Styles stood at her feet, a look of fury on his little face.
“Oh. Right.” She’d been holding the tin of cat food and staring into the middle distance like a space cadet. Jax quickly opened the can, scooped its contents into the cat’s food dish, and set it down next to him.
While Styles gorged himself on tuna and gravy like it was a feast for kings, Jax emptied his water dish and refilled it with filtered water from the fridge. Smiling, she stroked the cat’s back, then wandered into the living room. Kicking off her heavy boots, she collapsed on the couch.
Rico Torres, asshole or possibly somewhat decent person? Which version of him should she show in her profile? Succumbing to another yawn, she spotted the gift in its shiny red wrapping paper. Curiosity and apprehension prickled through her. Who would give her a present? Her birthday was three months away. Could it be from the Crazy Cat Ladies?

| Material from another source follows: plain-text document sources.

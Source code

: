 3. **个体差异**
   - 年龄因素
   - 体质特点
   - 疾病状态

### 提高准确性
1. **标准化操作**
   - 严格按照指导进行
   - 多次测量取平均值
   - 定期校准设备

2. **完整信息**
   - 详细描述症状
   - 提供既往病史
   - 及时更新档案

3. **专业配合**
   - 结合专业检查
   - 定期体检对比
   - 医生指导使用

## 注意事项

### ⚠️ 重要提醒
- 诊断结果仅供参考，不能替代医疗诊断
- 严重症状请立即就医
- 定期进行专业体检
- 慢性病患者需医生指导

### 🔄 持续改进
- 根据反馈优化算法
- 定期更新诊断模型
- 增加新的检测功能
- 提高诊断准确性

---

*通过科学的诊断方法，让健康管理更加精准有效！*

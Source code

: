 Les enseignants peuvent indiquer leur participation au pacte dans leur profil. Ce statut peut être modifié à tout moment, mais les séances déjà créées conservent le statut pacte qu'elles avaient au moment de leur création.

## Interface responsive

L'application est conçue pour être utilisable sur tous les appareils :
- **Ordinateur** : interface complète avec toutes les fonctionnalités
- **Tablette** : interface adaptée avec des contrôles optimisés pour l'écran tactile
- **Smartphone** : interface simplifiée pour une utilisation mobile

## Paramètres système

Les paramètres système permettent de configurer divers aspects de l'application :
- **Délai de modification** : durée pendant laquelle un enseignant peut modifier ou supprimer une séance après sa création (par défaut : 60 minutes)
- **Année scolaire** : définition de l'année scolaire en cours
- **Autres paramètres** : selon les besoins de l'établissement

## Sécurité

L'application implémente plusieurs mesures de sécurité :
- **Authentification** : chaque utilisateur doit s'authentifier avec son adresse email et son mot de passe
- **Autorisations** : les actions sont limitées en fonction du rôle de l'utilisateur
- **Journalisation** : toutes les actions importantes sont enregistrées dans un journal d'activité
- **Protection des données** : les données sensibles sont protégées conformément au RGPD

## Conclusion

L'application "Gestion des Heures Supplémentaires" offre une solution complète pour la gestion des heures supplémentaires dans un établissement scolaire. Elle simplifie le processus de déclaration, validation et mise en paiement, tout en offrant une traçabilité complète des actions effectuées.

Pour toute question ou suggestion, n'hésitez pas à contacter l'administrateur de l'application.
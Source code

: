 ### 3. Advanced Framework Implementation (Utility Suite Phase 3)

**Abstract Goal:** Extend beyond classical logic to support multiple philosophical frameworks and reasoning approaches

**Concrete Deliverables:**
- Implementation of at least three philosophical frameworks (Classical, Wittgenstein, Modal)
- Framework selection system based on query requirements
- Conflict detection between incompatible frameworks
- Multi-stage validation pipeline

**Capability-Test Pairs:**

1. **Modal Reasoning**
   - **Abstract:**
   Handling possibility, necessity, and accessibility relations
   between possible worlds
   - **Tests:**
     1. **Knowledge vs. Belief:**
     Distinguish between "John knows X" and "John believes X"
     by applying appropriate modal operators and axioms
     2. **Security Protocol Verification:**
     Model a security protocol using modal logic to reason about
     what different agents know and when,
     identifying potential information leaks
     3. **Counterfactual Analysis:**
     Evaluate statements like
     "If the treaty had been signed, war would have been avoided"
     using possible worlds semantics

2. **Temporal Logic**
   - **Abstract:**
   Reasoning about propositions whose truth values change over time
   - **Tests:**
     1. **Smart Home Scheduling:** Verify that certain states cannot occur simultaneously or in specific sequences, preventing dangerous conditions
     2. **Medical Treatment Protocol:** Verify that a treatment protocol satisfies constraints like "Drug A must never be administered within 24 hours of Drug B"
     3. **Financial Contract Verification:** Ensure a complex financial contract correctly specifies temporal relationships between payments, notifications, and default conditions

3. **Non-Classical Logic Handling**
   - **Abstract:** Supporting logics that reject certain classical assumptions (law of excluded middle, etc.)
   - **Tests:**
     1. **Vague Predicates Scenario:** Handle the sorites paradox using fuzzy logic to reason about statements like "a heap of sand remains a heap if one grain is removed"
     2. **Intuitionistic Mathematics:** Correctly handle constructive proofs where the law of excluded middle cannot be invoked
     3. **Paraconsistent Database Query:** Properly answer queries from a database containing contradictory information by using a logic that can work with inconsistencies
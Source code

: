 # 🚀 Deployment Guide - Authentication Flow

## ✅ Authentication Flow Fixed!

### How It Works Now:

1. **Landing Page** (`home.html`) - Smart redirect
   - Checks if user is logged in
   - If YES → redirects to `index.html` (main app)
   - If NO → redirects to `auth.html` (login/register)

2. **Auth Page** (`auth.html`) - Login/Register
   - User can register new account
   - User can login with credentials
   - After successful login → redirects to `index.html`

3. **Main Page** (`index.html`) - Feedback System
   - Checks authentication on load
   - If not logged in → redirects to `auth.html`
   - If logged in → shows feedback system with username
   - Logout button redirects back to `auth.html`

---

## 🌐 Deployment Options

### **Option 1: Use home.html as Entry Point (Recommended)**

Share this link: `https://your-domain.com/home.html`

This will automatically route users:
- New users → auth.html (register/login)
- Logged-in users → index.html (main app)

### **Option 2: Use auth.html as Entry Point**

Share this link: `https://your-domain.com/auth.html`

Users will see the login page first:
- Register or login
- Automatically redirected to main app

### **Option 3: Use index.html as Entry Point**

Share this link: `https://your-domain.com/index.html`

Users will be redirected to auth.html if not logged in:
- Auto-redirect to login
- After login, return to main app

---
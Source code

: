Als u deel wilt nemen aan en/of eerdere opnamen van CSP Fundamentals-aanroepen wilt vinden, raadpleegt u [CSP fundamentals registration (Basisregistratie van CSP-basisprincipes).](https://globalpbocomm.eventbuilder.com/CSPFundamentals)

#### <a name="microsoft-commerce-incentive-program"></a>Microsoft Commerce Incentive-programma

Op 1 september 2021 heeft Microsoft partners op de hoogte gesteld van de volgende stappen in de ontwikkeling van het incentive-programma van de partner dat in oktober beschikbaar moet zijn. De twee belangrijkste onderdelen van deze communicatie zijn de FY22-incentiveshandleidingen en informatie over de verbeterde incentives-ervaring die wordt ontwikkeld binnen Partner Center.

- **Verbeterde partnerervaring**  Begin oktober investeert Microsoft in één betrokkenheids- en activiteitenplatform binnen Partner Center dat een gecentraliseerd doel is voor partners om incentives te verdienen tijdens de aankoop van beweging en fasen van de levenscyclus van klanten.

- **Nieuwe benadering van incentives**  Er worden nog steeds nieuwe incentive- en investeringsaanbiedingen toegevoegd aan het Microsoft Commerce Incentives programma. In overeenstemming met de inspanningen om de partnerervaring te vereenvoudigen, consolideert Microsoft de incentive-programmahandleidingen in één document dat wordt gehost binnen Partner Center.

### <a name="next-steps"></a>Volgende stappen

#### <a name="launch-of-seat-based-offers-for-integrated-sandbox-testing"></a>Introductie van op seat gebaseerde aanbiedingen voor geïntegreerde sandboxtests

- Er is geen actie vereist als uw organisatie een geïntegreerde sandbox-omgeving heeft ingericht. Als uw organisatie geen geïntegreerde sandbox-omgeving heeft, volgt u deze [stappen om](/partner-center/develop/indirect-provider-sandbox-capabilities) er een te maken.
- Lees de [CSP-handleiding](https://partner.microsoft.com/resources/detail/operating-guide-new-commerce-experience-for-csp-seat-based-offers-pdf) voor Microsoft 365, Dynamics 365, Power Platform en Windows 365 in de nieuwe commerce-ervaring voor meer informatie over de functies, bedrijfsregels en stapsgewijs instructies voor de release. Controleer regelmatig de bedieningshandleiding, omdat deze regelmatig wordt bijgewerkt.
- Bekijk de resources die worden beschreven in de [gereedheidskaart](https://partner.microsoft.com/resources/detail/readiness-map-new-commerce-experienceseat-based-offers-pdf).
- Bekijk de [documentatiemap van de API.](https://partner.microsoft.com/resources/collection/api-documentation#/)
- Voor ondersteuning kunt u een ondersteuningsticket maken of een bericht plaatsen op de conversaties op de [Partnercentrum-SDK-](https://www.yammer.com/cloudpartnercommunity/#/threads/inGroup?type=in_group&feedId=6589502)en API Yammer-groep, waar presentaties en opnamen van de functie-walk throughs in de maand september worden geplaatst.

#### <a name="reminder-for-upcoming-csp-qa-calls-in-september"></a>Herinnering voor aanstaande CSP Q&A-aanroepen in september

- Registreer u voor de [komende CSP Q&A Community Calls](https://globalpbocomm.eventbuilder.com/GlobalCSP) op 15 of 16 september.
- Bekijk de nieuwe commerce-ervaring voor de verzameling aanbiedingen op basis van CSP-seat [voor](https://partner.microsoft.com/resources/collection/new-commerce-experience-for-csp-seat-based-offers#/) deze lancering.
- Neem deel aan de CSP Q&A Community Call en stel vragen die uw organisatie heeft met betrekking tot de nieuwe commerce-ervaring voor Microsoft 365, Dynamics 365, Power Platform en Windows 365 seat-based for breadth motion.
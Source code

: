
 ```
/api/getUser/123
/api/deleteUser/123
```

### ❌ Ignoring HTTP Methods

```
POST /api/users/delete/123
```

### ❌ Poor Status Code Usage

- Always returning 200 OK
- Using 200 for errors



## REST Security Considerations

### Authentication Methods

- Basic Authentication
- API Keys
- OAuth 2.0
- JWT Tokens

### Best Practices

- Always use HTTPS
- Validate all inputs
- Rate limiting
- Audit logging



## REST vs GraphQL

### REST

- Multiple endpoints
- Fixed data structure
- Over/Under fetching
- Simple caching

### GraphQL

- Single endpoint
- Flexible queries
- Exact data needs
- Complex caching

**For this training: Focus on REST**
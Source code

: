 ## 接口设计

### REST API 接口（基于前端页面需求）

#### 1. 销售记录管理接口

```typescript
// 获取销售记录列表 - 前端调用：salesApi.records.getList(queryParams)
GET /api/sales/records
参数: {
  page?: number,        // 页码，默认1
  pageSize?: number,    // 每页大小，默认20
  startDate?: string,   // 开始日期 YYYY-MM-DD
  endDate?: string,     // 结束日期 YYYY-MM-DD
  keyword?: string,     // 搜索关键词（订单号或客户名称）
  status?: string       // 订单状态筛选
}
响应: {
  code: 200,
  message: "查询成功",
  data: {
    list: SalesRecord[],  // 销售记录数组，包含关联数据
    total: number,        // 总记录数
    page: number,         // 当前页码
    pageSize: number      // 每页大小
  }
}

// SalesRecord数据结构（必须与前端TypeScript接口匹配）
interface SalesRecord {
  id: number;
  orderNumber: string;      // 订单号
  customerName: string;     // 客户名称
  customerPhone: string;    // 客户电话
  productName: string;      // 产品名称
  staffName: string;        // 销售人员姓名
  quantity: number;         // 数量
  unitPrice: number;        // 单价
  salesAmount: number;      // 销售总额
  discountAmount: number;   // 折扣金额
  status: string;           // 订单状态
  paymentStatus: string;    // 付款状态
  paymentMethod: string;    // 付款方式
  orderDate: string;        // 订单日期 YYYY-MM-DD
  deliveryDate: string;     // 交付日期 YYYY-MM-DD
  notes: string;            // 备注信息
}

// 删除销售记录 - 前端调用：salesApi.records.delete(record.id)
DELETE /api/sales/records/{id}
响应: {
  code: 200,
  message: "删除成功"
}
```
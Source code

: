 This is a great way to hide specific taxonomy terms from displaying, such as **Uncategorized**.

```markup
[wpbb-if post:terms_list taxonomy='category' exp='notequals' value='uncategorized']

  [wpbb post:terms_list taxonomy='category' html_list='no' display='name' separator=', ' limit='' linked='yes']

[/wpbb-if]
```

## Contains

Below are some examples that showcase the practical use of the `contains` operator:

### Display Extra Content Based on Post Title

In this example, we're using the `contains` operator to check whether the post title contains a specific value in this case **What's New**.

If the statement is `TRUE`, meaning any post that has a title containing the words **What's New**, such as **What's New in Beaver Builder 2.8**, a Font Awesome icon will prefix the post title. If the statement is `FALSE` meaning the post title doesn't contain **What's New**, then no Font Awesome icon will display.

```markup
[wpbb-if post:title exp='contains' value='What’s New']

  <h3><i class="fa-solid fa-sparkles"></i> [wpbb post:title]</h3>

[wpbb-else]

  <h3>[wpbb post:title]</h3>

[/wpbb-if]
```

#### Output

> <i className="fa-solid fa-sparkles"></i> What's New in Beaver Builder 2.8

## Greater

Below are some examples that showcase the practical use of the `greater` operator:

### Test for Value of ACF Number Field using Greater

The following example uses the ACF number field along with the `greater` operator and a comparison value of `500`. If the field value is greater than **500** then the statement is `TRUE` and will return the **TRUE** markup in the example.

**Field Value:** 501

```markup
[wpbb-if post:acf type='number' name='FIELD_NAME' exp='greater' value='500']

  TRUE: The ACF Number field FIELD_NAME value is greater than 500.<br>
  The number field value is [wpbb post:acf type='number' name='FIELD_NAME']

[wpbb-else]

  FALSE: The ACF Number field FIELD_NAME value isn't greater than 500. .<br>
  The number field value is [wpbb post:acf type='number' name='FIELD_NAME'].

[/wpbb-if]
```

She took the box off the table and set it on her lap. After a few more seconds of hesitation, she pulled off the bow, dragged down the ribbon, and peeled away the paper. Popping off the white lid of the box, Jax rummaged through clouds of tissue paper and pulled out a slinky piece of fabric.
At first, she thought it was a negligée. Smoothing out the russet-pink fabric, she realized it was actually a skimpy, low-necked tennis dress.
Tennis. A shiver carved through the center of her body. Even the thought of wearing a dress like that filled her stomach with inky darkness.
Jax balled up the dress and threw it across the room. She shoved the box off her lap. It fell on its side, and a cream-colored card slid from the layers of delicate tissue paper. She plucked up the card and read the stylish writing.
To the beautiful Jacklyn. I hope I get to see you wearing this on the court soon.
Yours,
Rico
Slowly, Jax crumpled the note in her hand. Then she pulled her laptop from her bag, flipped it open, and began to type.